Of course, Mr Davies can always use his family connections. His sister, also a primary school teacher, took the more conventional decision to stay in Wales and is happy to offer resources and advice. (Sympathy is less forthcoming given his pupil-teacher ratio of 1:5. “My whole family laugh at me when I say I have reports to write.” He concedes there’s much less paperwork and marking, but points out that he has to plan for three year groups at once.) At key stage 2, maths and science are taught in English, to prepare pupils for London secondary schools. But this year, for the first time in its history, London Welsh pupils will sit key stage 2 tests, a decision reached with some trepidation. The school follows the education curriculum set out by the Welsh Assembly in 2001. As in Wales, therefore, there are no tests at the end of key stage 1: seven-year-olds are measured by teacher assessment alone. So the key stage 2 results will provide new data by which the school can be measured.

“Obviously, there’s a lot of pressure,” says Mr Davies, who will prepare key stage 2 pupils for the tests. “But it could be a good marketing tool for the school. We have two pupils taking the exams. If both do well, we’ll have a 100 per cent pass rate.”

And, adds Elizabeth James, successful results may help the school financially. Brent council has determined that the Welsh do not qualify as an ethnic minority group, so the school receives no local authority funding. Its pound;100,000 running costs are met through a variety of sources. Parents pay pound;600 termly tuition fees, and the London-based Welsh community supports the school through fundraising events. But the majority of the costs are met through an annual grant of pound;27,000 from the Cardiff-based Welsh Language Board. This is dependent on a series of attendance and achievement targets.

One target is to get the roll up to 25, “which isn’t feasible within the next two or three years”, says Ms James. “Early years is looking healthy, so numbers will go up significantly in the next four years. But there’s a lot of pressure on the children sitting exams.”

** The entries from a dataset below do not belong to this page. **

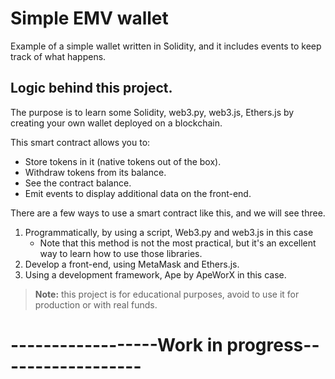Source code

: # Simple EMV wallet

Example of a simple wallet written in Solidity, and it includes events to keep track of what happens.

## Logic behind this project. 

The purpose is to learn some Solidity, web3.py, web3.js, Ethers.js by creating your own wallet deployed on a blockchain. 

This smart contract allows you to:
- Store tokens in it (native tokens out of the box).
- Withdraw tokens from its balance.
- See the contract balance.
- Emit events to display additional data on the front-end.

There are a few ways to use a smart contract like this, and we will see three.

1. Programmatically, by using a script, Web3.py and web3.js in this case 
    - Note that this method is not the most practical, but it's an excellent way to learn how to use those libraries.
1. Develop a front-end, using MetaMask and Ethers.js.
1. Using a development framework, Ape by ApeWorX in this case. 

> **Note:** this project is for educational purposes, avoid to use it for production or with real funds.  

# ------------------Work in progress------------------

Hannah Garrard and Dylan Brady, the two pupils who will sit the key stage 2 tests this year, seem unfazed by the thought that the long-term future of the school may depend on their academic performance. They have more immediate concerns. “When you’re in Year 6, you have more authority, so it’s harder work,” says Dylan. “And secondary school next year will be weird. People will be interested in you because they won’t speak Welsh. My brother had to do a special project on Wales, and they’ll probably ask me to do one as well. It’s quite cool being bilingual, but sometimes it means more work.”